[TASK BRIEF] Go over the entries below line by line, copying each one that contains the word "staging".

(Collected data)
----
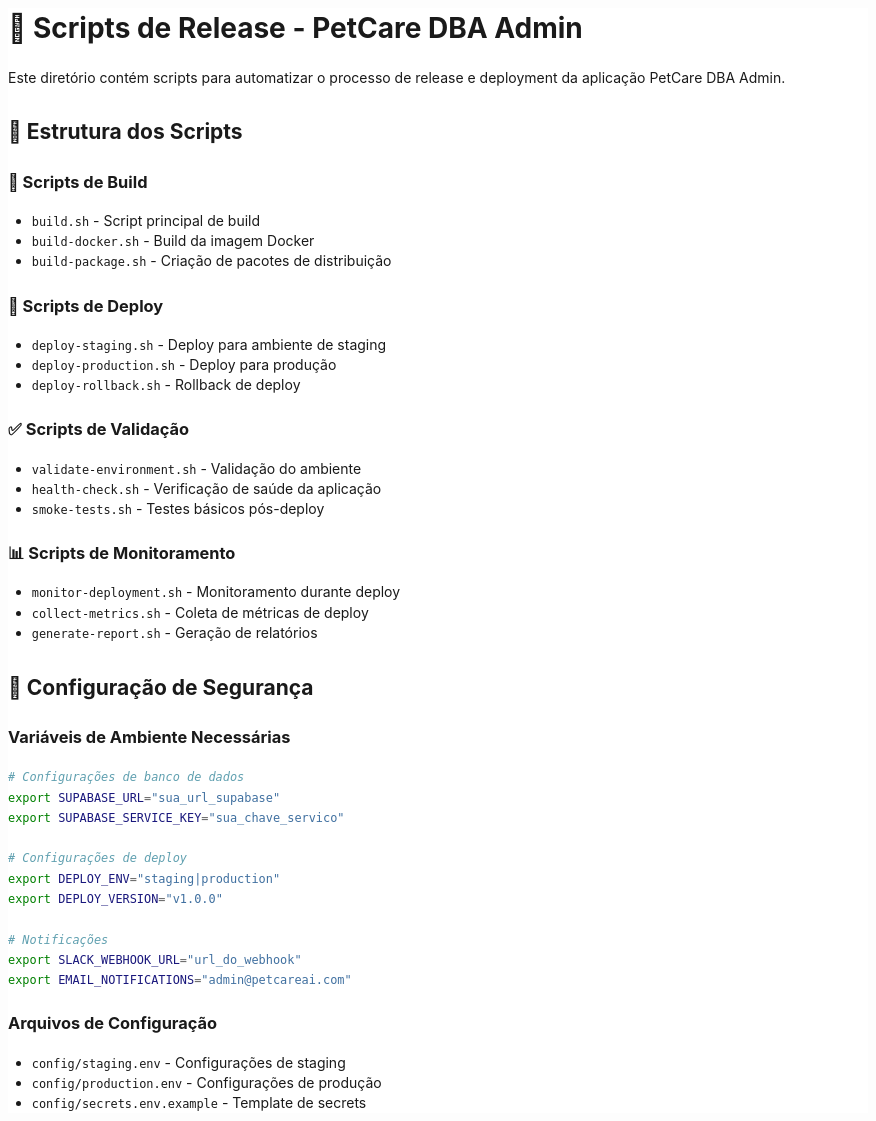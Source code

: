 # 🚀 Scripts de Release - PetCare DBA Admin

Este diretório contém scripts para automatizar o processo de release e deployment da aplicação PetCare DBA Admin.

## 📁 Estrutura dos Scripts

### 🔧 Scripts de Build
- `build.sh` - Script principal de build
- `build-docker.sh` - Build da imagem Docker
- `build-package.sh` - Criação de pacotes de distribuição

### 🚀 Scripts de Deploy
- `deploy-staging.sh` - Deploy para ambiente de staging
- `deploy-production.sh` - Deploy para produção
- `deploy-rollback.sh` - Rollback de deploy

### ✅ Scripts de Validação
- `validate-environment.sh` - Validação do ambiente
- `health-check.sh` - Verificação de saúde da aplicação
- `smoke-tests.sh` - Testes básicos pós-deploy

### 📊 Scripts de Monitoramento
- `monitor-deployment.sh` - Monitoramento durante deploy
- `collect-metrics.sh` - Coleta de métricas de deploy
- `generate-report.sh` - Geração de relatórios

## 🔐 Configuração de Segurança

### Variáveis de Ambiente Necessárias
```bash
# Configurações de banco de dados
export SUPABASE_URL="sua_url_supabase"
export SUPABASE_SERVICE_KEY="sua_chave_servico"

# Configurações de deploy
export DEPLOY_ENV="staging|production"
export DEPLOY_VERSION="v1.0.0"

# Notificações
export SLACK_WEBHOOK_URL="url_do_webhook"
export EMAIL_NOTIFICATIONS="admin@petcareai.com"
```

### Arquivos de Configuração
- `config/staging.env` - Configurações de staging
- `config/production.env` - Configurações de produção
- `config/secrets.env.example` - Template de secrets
----
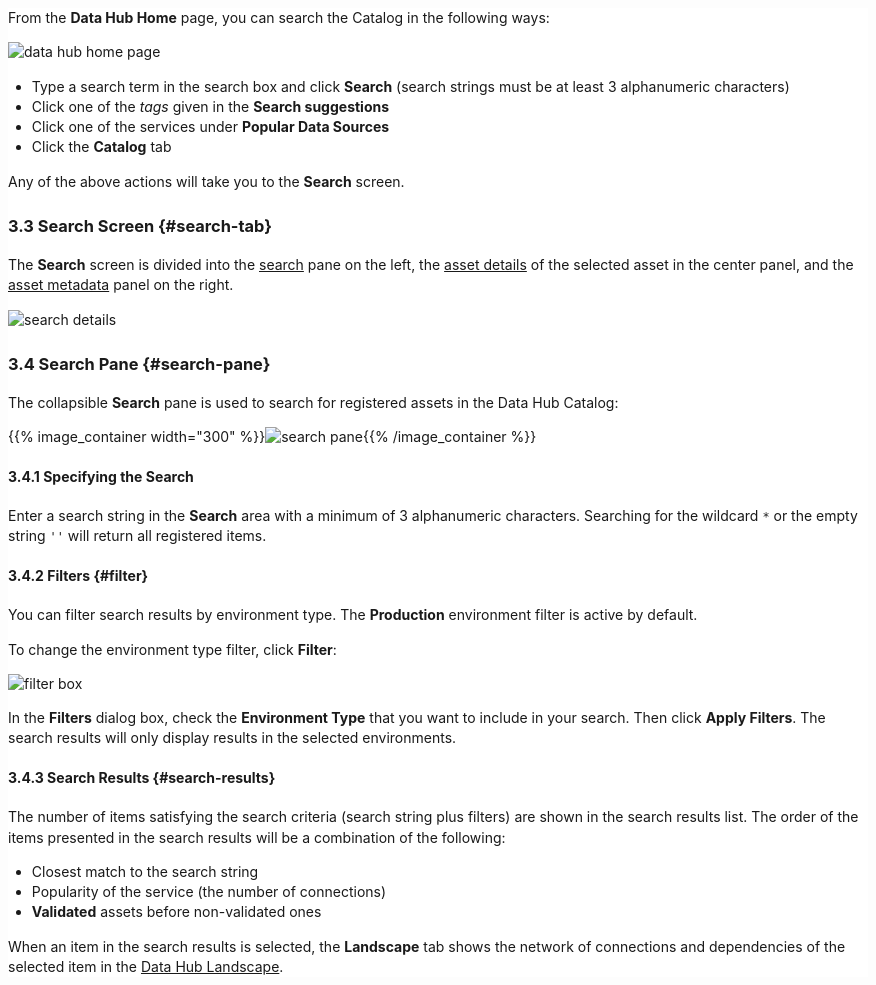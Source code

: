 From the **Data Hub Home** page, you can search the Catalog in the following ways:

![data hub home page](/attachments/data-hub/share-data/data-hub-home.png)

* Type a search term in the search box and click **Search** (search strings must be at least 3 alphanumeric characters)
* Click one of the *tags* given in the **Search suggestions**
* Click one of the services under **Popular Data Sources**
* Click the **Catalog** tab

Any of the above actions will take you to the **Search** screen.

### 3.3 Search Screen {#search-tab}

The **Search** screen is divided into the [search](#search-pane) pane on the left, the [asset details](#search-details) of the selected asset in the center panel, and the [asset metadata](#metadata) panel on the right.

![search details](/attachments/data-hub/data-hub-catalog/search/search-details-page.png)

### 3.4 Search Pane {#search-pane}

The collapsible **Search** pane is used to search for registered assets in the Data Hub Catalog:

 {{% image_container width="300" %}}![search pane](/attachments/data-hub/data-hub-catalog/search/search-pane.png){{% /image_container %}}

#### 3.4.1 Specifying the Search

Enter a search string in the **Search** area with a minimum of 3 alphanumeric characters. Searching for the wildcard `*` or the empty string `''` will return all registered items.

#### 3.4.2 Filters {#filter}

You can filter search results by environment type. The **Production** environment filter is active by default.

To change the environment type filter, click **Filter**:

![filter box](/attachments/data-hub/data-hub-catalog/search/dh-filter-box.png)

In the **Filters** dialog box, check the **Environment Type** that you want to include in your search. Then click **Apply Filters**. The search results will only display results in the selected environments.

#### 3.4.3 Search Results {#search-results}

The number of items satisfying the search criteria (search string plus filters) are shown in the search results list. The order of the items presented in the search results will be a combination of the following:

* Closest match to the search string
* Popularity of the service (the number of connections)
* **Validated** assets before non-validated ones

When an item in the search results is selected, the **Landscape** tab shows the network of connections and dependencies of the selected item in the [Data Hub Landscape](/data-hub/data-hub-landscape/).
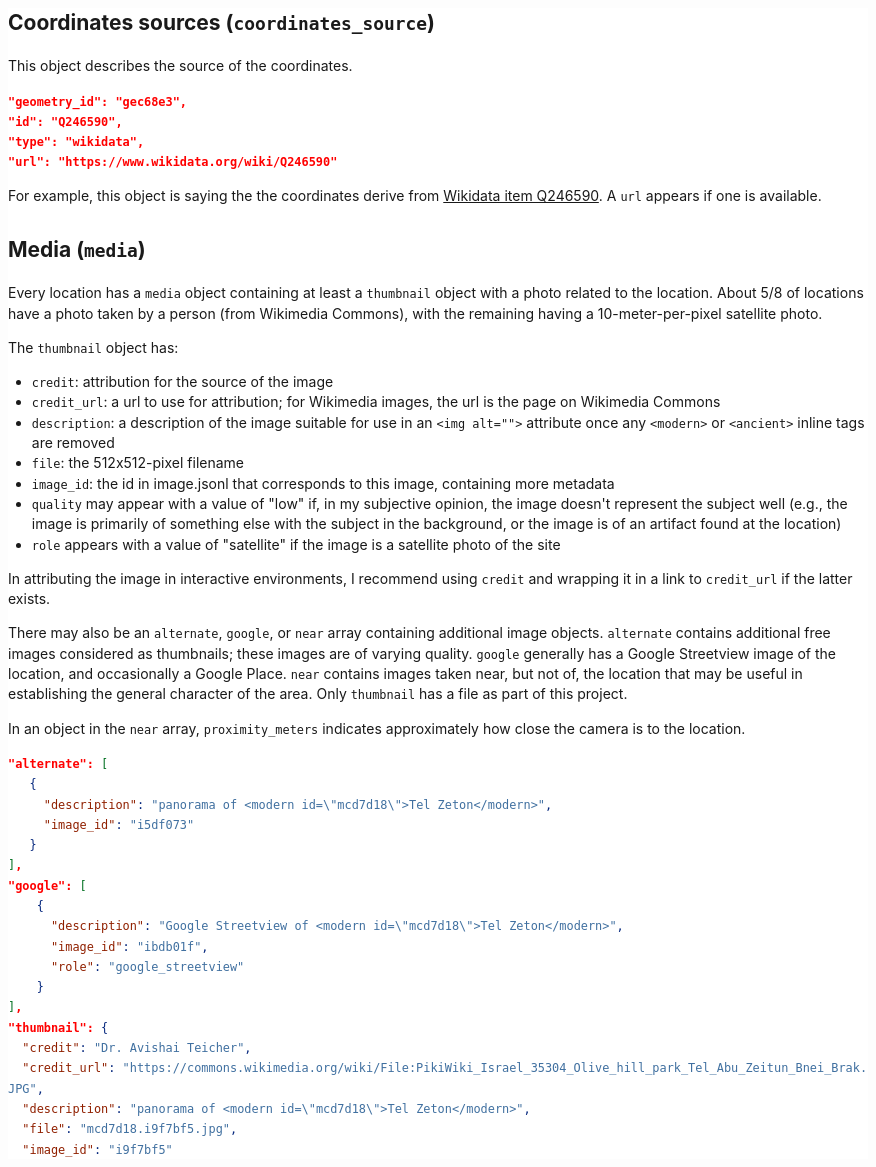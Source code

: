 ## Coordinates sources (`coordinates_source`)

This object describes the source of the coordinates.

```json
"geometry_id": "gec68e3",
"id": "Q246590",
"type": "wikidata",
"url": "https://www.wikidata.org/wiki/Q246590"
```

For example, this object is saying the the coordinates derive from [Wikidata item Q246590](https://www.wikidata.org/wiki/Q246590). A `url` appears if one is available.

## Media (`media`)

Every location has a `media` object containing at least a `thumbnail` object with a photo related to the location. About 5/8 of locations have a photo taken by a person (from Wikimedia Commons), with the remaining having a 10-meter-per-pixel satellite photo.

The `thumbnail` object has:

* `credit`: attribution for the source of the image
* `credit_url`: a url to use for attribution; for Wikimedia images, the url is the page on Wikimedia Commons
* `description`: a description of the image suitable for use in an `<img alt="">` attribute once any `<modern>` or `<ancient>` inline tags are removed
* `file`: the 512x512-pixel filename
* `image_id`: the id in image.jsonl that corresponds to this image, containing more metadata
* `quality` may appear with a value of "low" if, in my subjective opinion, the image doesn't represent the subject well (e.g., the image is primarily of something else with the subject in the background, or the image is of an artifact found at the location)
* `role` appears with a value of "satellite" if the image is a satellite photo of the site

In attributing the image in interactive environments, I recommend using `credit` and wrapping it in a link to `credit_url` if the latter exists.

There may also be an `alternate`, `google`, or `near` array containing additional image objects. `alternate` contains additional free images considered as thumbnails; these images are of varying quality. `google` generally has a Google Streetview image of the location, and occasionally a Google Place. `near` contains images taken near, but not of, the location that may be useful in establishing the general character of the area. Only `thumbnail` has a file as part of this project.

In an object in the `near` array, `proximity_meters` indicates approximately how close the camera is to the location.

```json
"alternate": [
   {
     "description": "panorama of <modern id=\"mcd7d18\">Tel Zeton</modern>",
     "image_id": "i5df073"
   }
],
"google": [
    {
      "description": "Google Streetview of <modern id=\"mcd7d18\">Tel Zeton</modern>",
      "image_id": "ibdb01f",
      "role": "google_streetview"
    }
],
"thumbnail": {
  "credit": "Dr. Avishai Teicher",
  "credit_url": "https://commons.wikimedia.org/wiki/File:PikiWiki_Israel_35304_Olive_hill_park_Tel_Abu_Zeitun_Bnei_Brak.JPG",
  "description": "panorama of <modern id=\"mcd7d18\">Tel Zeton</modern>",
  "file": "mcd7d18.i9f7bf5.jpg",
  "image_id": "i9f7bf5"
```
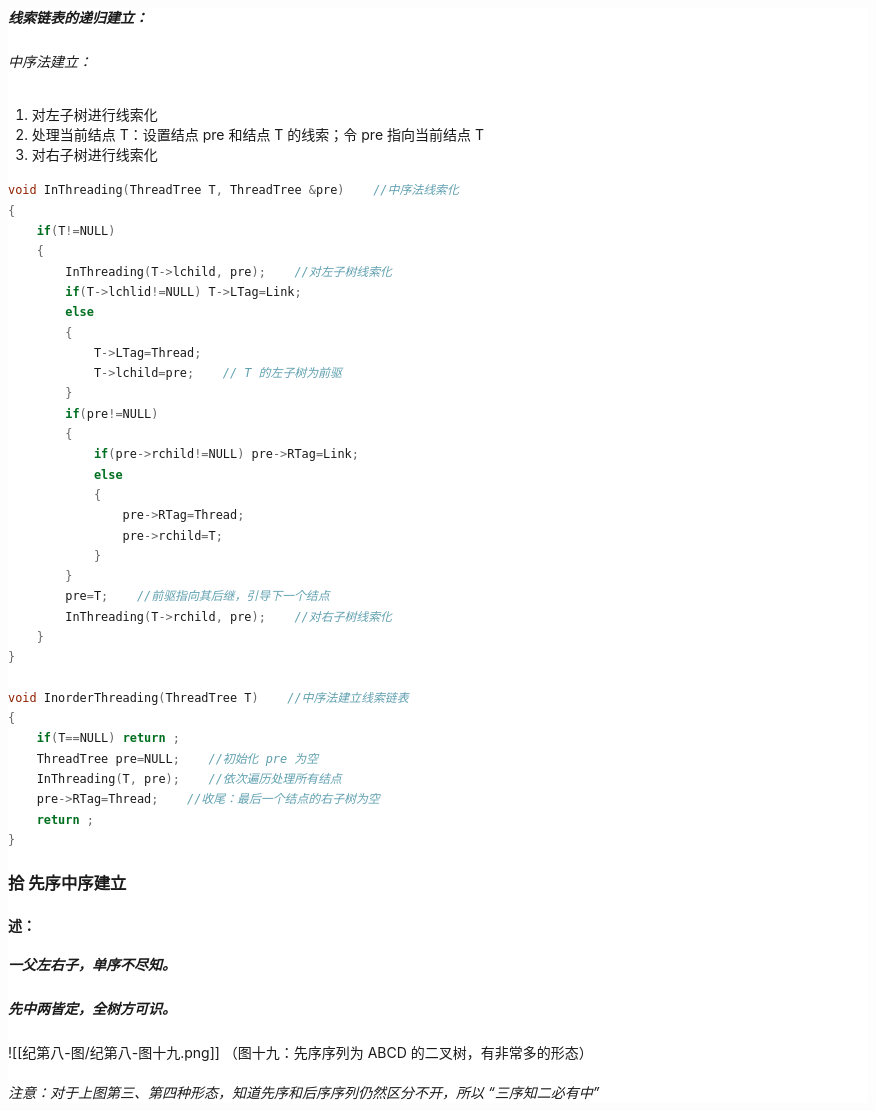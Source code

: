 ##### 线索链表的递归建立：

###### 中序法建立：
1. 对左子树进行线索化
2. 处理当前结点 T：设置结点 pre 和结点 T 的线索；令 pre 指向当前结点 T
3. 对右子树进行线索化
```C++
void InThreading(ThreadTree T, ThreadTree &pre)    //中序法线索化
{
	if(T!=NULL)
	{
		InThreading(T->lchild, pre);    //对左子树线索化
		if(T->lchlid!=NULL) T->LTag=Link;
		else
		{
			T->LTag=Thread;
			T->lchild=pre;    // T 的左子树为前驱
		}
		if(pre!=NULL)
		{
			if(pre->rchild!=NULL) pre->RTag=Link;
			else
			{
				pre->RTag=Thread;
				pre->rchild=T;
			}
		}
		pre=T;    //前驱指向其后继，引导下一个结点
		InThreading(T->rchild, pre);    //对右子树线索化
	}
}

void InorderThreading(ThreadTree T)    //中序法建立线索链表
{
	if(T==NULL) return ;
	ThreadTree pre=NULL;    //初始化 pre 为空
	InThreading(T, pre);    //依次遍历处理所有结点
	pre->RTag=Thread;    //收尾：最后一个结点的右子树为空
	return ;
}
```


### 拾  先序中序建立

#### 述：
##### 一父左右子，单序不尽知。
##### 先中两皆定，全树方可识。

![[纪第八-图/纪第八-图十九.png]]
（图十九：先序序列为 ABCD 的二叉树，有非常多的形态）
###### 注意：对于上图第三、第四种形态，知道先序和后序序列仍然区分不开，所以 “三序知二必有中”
----
[ANSWER TO THIS TASK]
- `deploy-staging.sh` - Deploy para ambiente de staging
export DEPLOY_ENV="staging|production"
- `config/staging.env` - Configurações de staging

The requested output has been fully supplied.